2013 WNBA All-Star Game
|  | 1 | 2 | 3 | 4 | Total |
| West | 29 | 14 | 31 | 28 | 102 |
| East | 27 | 22 | 32 | 17 | 98 |
- Date: July 27, 2013
- Arena: Mohegan Sun Arena
- City: Uncasville, Connecticut
- MVP: Candace Parker
- Attendance: 9,323
- Network: ABC
| West | East |

WNBA All-Star Game
| < 2011 | 2014 > |

= 2013 WNBA All-Star Game =

Basketball game

The 2013 WNBA All-Star Game was an exhibition basketball game that was played on July 27, 2013, at the Mohegan Sun Arena in Uncasville, CT, the current home of the Connecticut Sun. This was the 11th edition of the WNBA All-Star Game, and was played during the 2013 WNBA season. This was the third time the event had been held in Connecticut, the others being the 2005 and 2009 games.

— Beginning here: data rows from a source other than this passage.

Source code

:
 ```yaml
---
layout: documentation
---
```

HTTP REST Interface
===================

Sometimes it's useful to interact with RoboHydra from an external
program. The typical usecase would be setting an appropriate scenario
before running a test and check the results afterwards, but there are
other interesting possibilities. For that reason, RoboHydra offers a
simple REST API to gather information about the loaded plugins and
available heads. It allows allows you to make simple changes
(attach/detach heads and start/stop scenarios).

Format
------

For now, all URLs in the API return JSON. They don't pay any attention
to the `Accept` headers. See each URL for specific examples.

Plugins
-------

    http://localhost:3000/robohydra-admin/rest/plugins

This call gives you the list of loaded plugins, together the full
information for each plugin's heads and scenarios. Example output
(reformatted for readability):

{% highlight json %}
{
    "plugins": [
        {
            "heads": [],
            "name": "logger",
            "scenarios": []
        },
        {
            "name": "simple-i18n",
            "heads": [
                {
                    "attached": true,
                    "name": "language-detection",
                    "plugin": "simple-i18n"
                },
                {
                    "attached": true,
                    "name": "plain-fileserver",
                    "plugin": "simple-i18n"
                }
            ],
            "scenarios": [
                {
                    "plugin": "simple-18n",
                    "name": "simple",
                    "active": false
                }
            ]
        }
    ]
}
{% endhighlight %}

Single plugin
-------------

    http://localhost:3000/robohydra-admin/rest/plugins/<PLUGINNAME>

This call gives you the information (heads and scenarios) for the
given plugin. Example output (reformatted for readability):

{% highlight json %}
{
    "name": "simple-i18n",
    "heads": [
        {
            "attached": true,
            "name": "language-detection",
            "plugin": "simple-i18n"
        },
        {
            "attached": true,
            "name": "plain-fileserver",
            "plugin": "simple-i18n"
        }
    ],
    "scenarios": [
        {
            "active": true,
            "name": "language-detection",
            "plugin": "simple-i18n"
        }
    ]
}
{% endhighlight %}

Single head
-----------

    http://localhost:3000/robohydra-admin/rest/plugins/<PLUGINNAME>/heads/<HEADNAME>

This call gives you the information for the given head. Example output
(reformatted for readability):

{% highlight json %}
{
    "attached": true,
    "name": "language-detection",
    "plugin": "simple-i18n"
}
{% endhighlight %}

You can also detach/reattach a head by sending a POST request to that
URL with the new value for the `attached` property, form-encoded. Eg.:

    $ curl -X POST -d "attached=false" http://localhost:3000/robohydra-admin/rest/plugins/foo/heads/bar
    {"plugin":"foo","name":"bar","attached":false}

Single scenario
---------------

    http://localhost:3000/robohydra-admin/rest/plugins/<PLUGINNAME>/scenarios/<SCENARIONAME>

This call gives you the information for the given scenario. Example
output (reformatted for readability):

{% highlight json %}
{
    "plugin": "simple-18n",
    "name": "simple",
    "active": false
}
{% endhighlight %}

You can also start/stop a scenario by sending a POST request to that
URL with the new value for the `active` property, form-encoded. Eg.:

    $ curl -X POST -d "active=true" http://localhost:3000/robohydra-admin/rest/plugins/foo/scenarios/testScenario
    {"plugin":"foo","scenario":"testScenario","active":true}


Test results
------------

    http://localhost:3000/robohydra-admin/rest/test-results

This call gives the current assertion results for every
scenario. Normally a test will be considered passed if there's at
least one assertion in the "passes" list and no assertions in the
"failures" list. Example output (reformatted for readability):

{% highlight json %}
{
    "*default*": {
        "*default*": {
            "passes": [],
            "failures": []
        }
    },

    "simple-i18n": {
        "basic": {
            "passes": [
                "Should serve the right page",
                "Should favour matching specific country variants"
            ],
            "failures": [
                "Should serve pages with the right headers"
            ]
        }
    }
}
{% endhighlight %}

Starters for the game were selected by fan voting. Fans were able to select three frontcourt players and two guards. Chicago Sky rookie Elena Delle Donne led voting with 35,646 votes, the first rookie ever to do so.

== Coaches==
Coaches were determined by the previous year's conference championships. Lin Dunn, coach of the defending WNBA and East champion Indiana Fever coached the Eastern Conference, while Cheryl Reeve, coach of the defending West champion Minnesota Lynx, coached the West. It was the first time coaching the All-Star Game for both coaches.

==Players==

===Eastern Conference===
In addition to Elena Delle Donne, Tamika Catchings of the Fever and Angel McCoughtry of the Atlanta Dream were voted as frontcourt starters for the East, with Epiphanny Prince of Chicago and Cappie Pondexter of the New York Liberty at guard. Delle Donne was unable to play due to a concussion, and was replaced in the starting lineup by Tina Charles of Connecticut.

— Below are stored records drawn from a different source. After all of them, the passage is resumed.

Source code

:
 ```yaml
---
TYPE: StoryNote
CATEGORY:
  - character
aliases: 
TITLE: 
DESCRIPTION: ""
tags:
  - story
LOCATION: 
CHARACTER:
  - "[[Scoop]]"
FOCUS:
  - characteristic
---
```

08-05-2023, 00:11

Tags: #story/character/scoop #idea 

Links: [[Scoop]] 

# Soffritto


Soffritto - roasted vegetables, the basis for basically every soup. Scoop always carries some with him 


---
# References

Reserves included Ivory Latta and Crystal Langhorne of the Washington Mystics, Sylvia Fowles of the Chicago Sky, Allison Hightower of the Sun, Shavonte Zellous of the Fever, and Érika de Souza of the Dream, who was named to the team as an injury replacement for Delle Donne.

===Western Conference===
Forward Candace Parker of the Los Angeles Sparks was the top vote getter in the West, and was joined in the frontcourt by Brittney Griner of the Phoenix Mercury and Maya Moore of the Minnesota Lynx. Starting guards for the West were Seimone Augustus of the Minnesota Lynx and Diana Taurasi of the Phoenix Mercury. Griner was unable to play due to a knee injury, and was replaced in the starting lineup by Rebekkah Brunson of the Lynx.

Reserves included Lindsay Whalen of the Lynx, Kristi Toliver and Nneka Ogwumike of the Sparks, Glory Johnson of the Tulsa Shock, and Danielle Robinson of the San Antonio Silver Stars. Veteran forward Tina Thompson of the Seattle Storm was named as an injury replacement for Griner, marking her record ninth appearance in an All-Star Game.

== Rosters ==

Eastern Conference
| Pos | Player | Team | No. of selections |
Starters
| F | Tamika Catchings | Indiana Fever | 8 |
| C | Tina Charles | Connecticut Sun | 2 |
| F | Angel McCoughtry | Atlanta Dream | 2 |
| G | Cappie Pondexter | New York Liberty | 5 |
| G | Epiphanny Prince | Chicago Sky | 2 |
Reserves
| F | Elena Delle Donne^{INJ} | Chicago Sky | 1 |
| C | Sylvia Fowles | 3 |
| G | Allison Hightower | Connecticut Sun | 1 |
| F | Crystal Langhorne | Washington Mystics | 2 |
| G | Ivory Latta | 1 |
| C | Érika de Souza | Atlanta Dream | 2 |
| G | Shavonte Zellous | Indiana Fever | 1 |

Western Conference
| Pos | Player | Team | No. of selections |
Starters
| G | Seimone Augustus | Minnesota Lynx | 4 |
| F | Rebekkah Brunson | 3 |
| F | Maya Moore | 2 |
| F | Candace Parker | Los Angeles Sparks | 2 |
| G | Diana Taurasi | Phoenix Mercury | 6 |
Reserves
| C | Brittney Griner^{INJ} | Phoenix Mercury | 1 |
| F | Glory Johnson | Tulsa Shock | 1 |
| F | Nneka Ogwumike | Los Angeles Sparks | 1 |
| G | Danielle Robinson | San Antonio Silver Stars | 1 |
| F | Tina Thompson | Seattle Storm | 9 |
| G | Kristi Toliver | Los Angeles Sparks | 1 |
| G | Lindsay Whalen | Minnesota Lynx | 4 |

Unable to play due to injury

===Game===

The West jumped out to an early lead, but saw it evaporate by halftime, and trailed by as many as 11 during the third quarter. Candace Parker then took over, finishing with an All-Star record 23 points, as the West defeated the East 102–98.